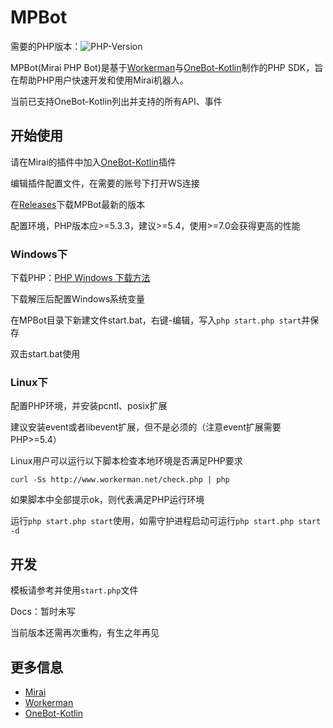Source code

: # MPBot
需要的PHP版本：![PHP-Version](https://img.shields.io/badge/php-5.3.3%2B-blue)

MPBot(Mirai PHP Bot)是基于[Workerman](https://www.workerman.net/)与[OneBot-Kotlin](https://github.com/yyuueexxiinngg/onebot-kotlin)制作的PHP SDK，旨在帮助PHP用户快速开发和使用Mirai机器人。

当前已支持OneBot-Kotlin列出并支持的所有API、事件
## 开始使用
请在Mirai的插件中加入[OneBot-Kotlin](https://github.com/yyuueexxiinngg/onebot-kotlin)插件

编辑插件配置文件，在需要的账号下打开WS连接

在[Releases](https://github.com/endymx/MPBot/releases)下载MPBot最新的版本

配置环境，PHP版本应>=5.3.3，建议>=5.4，使用>=7.0会获得更高的性能

### Windows下
下载PHP：[PHP Windows 下载方法](https://www.workerman.net/windows)

下载解压后配置Windows系统变量

在MPBot目录下新建文件start.bat，右键-编辑，写入`php start.php start`并保存

双击start.bat使用

### Linux下
配置PHP环境，并安装pcntl、posix扩展

建议安装event或者libevent扩展，但不是必须的（注意event扩展需要PHP>=5.4）

Linux用户可以运行以下脚本检查本地环境是否满足PHP要求

`curl -Ss http://www.workerman.net/check.php | php`

如果脚本中全部提示ok，则代表满足PHP运行环境

运行`php start.php start`使用，如需守护进程启动可运行`php start.php start -d`

## 开发
模板请参考并使用`start.php`文件

Docs：暂时未写

当前版本还需再次重构，有生之年再见

## 更多信息

* [Mirai](https://github.com/mamoe/mirai)
* [Workerman](https://www.workerman.net/)
* [OneBot-Kotlin](https://github.com/yyuueexxiinngg/onebot-kotlin)

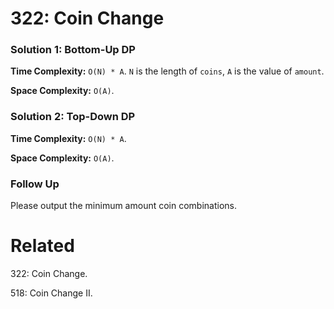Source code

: # 322: Coin Change

### Solution 1: Bottom-Up DP
**Time Complexity:** `O(N) * A`. `N` is the length of `coins`, `A` is the value of `amount`.

**Space Complexity:** `O(A)`.

### Solution 2: Top-Down DP
**Time Complexity:** `O(N) * A`.

**Space Complexity:** `O(A)`.

### Follow Up
Please output the minimum amount coin combinations.

# Related
322: Coin Change.

518: Coin Change II.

----------

### AIM OF THE EXERCISE
Go through the listing above. Show each line where the word "Time" is found.

### RESPONSE
**Time Complexity:** `O(N) * A`. `N` is the length of `coins`, `A` is the value of `amount`.
**Time Complexity:** `O(N) * A`.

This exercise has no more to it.